毎日新聞11月19日朝刊の「女の気持ち」欄に次のような記事が載っていました。

 “「なんでこの時代に女子大?勉強できなかったのかな」。私の通う大学の前を行く通行人の会話が聞こえてきた。女子大に対する世間の否定的なイメージに疑問を持つ。高校まで過ごした共学の学校では、強い主張や意見を持ち、男子と議論する女子は嫌われる傾向にあった。「男子の意見でいいじゃないか」「もめ事を増やすな」という空気があり、クラスになじむ女子は男子のサポートに徹する人ばかりだった。しかし女子大では、性別を気にした譲り合いはない。誰かの意見に従うわけではなく、皆対等な立場で意見を交わす風土がある。男子受けを意識したモテ服にとらわれる必要もない…”

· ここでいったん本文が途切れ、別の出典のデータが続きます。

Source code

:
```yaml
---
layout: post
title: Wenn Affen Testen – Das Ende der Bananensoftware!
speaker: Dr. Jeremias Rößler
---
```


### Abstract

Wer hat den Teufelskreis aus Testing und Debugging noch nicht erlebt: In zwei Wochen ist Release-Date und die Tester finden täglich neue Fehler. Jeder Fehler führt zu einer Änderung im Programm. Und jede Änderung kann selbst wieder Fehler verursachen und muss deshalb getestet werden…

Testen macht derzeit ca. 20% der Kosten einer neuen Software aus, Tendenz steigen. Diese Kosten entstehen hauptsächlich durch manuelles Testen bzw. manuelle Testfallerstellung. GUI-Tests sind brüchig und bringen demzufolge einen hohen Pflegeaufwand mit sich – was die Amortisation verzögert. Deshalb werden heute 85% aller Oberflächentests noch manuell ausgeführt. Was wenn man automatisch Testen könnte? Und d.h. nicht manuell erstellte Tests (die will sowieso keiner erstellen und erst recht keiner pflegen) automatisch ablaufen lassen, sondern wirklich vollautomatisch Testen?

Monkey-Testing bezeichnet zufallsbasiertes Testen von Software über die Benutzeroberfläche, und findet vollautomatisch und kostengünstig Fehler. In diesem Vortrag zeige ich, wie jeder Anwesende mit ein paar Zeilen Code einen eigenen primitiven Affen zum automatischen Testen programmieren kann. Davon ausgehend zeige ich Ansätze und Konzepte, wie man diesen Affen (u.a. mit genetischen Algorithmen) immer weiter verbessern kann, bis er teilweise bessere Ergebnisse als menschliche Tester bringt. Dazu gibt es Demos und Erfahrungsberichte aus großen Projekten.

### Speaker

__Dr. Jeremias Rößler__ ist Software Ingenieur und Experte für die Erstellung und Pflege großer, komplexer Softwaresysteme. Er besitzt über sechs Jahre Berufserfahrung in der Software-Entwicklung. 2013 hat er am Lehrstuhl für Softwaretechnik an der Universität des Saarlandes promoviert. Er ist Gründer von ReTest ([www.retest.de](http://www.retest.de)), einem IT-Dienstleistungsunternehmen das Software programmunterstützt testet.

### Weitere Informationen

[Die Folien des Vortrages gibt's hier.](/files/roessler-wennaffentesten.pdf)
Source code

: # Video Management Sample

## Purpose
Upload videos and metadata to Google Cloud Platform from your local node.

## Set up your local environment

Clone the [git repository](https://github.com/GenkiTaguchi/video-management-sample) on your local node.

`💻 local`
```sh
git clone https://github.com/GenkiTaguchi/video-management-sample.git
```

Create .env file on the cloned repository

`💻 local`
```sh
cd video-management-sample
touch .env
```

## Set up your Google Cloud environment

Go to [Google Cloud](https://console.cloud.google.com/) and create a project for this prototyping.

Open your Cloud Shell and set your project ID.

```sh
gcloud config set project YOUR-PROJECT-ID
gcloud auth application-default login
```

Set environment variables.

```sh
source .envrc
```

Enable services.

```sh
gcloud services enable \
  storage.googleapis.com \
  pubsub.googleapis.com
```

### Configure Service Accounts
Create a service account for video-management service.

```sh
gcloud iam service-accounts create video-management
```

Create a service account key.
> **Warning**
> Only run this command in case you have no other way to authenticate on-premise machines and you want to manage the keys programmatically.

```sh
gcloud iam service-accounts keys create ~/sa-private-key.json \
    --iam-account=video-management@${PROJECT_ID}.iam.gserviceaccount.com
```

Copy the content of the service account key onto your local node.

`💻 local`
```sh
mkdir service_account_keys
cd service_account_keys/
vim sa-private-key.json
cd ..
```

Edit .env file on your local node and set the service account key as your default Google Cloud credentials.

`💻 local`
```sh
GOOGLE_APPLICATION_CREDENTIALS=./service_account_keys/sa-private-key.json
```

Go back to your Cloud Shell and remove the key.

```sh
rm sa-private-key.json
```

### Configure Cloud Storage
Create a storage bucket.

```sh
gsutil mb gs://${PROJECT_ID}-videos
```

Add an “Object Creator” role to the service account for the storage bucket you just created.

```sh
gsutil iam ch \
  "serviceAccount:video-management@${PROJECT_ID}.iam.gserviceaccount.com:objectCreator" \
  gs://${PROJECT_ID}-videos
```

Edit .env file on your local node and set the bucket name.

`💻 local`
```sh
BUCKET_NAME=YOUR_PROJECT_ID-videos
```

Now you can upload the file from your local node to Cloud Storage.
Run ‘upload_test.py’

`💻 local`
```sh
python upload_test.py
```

上記の文章を読んだとき、先月帰天なさった川中なほ子先生のことが思い出された。先生は東京女子大時代にカトリック研究会の初代会長・有吉佐和子さんの後を継いで、2代目の会長としてプロテスタントの大学でカトリック研究会を引っ張って活躍なさった方だ。現在のような対話の時代ではなかったので、カトリックの司祭を学内に呼ぶことが出来ず、四谷にでかけてはイエズス会の司祭の指導を受けていたと当時の思い出を語ってくださった。先生は札幌の藤女子大の副学長を長く勤められ、また東女のカト研OG会の活動、日本ニューマン学会の会長としても活躍なさっておられた。先生からOG会の集まりに呼ばれたことがある。最初はドンボスコについて。次は、聖フィリッポ・ネリとヘンリー・ニューマンの関係についてだった。そんな折、女子大の意義について、川中先生が強調された内容が、上記女子大生の主張と重なる。

 “米国マサチューセッツ州のウエルズリー女子大。この大学のミッションは<世の中に変化をもたらす女性に優れたリベラルアーツ教育を行うこと>。この女子大学から、米国初の女性国務長官マデレーン・オルブライト、ヒラリー・クリントン、ノーラ・エフロン等が輩出したのです。日本でも、国連難民高等弁務官の緒方貞子さんだってそうでしょう、女子大だからこそ、リーダーシップを学ぶことができたんですよ”

故・川中なほこ先生の言葉が懐かしく思い出される。